The optimization method used ("budget" or "target").

fit

The fitted object returned by glmnet when the tuning parameter is zero.

orp_fit

The fitted object returned by the risk parity optimizer (optimizeRiskParityBudget or optimizeRiskParityTarget) when the tuning parameter is non-zero.

lambda

The regularization parameter lambda used in the model.

intercept

A logical value indicating whether an intercept is included in the model.

model

A data frame containing the response variable y and the covariates x used in the model.

Details

Parity Regression Model Estimation

The PR methodology assigns an equal risk contribution constraint on each predictor variable within a specific search cone, leading to a robust solution. This solution is defined in the context of a penalized regression, wherein the penalty term is a function of both the regularization parameter (lambda_val) and the proportional contribution parameter (val). The function uses the nleqslv package to solve non-linear systems of equations.

The function supports two parameterization methods:

  • Budget: Uses val (acting as c) to set a strict budget constraint on the risk contributions.

  • Target: Uses val (acting as t) to set a risk target for the response variable relative to the predictors.

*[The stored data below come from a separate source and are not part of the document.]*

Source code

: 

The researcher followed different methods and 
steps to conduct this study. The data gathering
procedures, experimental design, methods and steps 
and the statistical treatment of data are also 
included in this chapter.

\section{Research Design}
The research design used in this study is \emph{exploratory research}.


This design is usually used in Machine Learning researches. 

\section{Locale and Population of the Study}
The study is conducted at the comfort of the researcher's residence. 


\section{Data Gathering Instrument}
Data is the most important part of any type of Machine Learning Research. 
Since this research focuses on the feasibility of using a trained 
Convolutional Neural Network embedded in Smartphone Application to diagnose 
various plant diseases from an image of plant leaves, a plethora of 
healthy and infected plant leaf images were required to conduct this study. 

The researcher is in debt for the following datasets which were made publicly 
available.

The function can handle different practical scenarios:

  • While the PR theorem is not specifically designed for variable selection, the package makes this available as an optional preprocessing step. If use_feature_selection is TRUE, Lasso regression is performed to select features by zeroing out non-contributive predictors before applying the PR model.

  • It checks the matrix rank of predictors and applies Ridge regression as a fallback to ordinary least squares if the matrix is not full rank, ensuring computational stability.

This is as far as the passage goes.